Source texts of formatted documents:
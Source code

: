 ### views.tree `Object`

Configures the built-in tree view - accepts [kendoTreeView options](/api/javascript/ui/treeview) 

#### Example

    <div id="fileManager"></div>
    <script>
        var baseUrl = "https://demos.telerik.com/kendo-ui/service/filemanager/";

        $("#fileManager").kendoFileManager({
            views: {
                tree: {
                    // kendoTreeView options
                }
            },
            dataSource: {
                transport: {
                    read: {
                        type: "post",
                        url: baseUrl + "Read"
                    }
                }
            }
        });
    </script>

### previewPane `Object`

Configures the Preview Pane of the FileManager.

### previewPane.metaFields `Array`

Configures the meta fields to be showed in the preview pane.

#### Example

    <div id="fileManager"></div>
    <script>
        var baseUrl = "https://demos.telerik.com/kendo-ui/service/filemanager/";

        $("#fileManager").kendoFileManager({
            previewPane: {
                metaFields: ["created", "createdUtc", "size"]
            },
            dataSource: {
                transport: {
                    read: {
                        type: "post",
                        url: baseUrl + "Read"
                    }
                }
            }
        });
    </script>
...
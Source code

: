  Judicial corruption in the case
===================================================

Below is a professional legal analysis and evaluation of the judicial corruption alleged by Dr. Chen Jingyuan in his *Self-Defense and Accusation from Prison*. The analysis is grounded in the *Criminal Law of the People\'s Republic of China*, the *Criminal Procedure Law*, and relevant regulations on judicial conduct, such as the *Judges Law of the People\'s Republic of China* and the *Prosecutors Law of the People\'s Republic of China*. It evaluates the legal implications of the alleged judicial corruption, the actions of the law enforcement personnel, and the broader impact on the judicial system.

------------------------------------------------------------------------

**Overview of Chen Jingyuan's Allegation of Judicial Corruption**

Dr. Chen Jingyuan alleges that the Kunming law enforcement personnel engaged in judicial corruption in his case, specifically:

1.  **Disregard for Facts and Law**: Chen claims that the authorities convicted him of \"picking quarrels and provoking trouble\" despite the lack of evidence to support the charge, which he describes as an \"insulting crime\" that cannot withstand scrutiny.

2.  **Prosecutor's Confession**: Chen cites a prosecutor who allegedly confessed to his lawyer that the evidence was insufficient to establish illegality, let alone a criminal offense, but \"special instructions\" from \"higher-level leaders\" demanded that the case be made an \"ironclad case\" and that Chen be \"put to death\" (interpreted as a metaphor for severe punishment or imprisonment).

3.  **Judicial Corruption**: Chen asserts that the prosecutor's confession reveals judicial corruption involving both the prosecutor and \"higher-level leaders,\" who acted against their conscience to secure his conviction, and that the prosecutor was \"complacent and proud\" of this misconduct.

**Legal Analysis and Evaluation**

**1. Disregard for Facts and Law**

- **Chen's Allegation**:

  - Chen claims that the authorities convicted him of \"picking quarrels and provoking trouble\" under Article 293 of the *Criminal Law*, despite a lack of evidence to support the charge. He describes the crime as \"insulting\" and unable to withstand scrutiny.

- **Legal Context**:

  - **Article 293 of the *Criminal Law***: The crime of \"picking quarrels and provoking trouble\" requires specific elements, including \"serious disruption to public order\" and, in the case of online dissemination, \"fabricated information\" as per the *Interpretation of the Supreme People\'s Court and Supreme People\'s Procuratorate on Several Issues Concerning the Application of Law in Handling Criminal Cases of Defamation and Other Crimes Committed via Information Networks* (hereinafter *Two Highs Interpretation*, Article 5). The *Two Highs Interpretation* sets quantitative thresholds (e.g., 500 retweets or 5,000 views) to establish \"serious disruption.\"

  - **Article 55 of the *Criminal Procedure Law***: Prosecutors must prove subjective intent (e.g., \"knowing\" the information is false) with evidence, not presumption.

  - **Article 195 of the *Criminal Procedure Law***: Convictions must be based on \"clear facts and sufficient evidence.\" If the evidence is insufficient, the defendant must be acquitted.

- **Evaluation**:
---
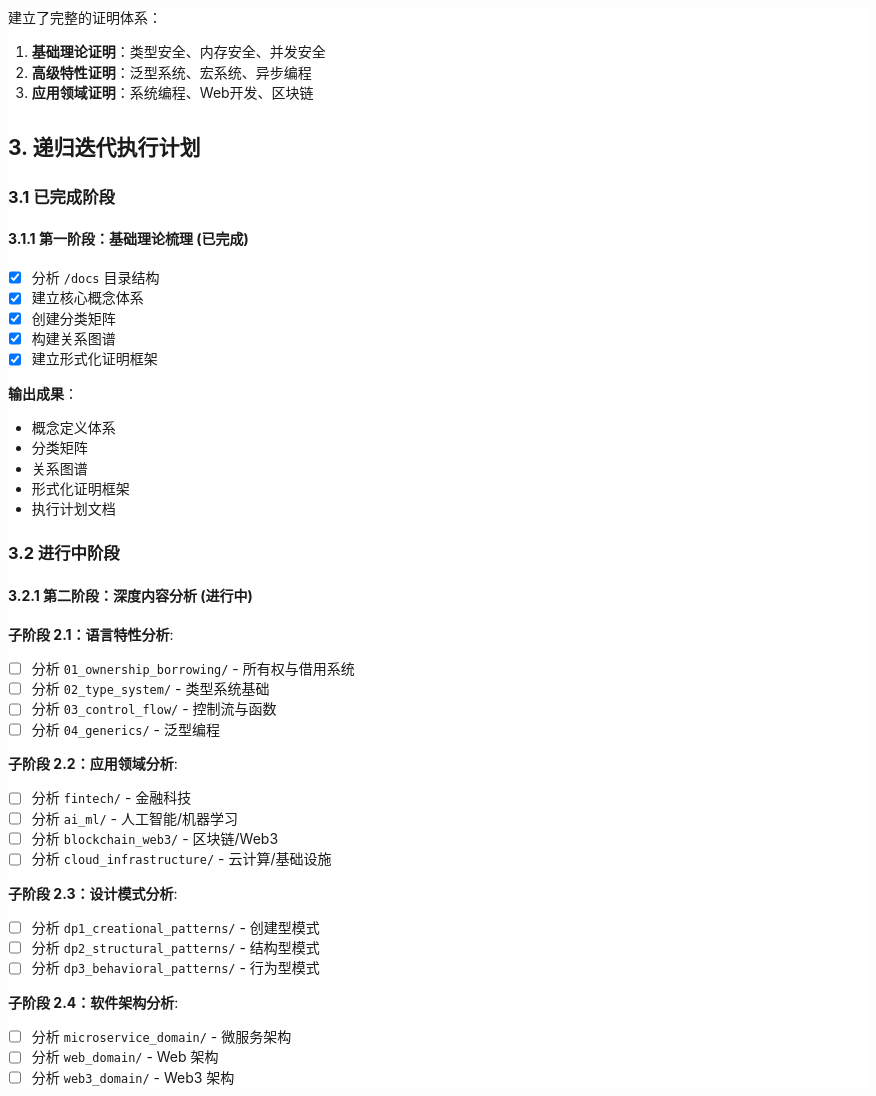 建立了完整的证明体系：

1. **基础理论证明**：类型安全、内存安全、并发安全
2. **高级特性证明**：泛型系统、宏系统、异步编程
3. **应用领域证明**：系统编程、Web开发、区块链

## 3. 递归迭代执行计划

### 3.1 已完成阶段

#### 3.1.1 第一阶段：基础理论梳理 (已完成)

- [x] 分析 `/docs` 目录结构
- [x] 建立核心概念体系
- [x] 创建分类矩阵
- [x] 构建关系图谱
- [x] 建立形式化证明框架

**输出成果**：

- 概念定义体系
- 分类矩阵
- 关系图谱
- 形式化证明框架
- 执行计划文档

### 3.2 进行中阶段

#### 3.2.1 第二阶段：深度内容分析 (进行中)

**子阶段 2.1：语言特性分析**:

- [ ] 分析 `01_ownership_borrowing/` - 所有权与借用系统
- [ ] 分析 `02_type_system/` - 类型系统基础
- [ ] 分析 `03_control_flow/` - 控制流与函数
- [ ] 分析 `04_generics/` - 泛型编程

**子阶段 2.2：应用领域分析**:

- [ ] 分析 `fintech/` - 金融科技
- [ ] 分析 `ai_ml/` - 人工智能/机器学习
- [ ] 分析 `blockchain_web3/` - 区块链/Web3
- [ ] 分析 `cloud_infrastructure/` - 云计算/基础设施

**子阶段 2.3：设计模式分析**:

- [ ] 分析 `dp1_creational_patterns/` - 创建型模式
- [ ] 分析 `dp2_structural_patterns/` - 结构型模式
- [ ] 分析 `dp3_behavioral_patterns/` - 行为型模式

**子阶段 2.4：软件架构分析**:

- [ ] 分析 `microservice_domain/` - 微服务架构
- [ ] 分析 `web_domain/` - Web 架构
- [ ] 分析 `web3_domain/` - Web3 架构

What to produce: State how many lines in the entries above hold the word "lack", with no further text.

Reply: 2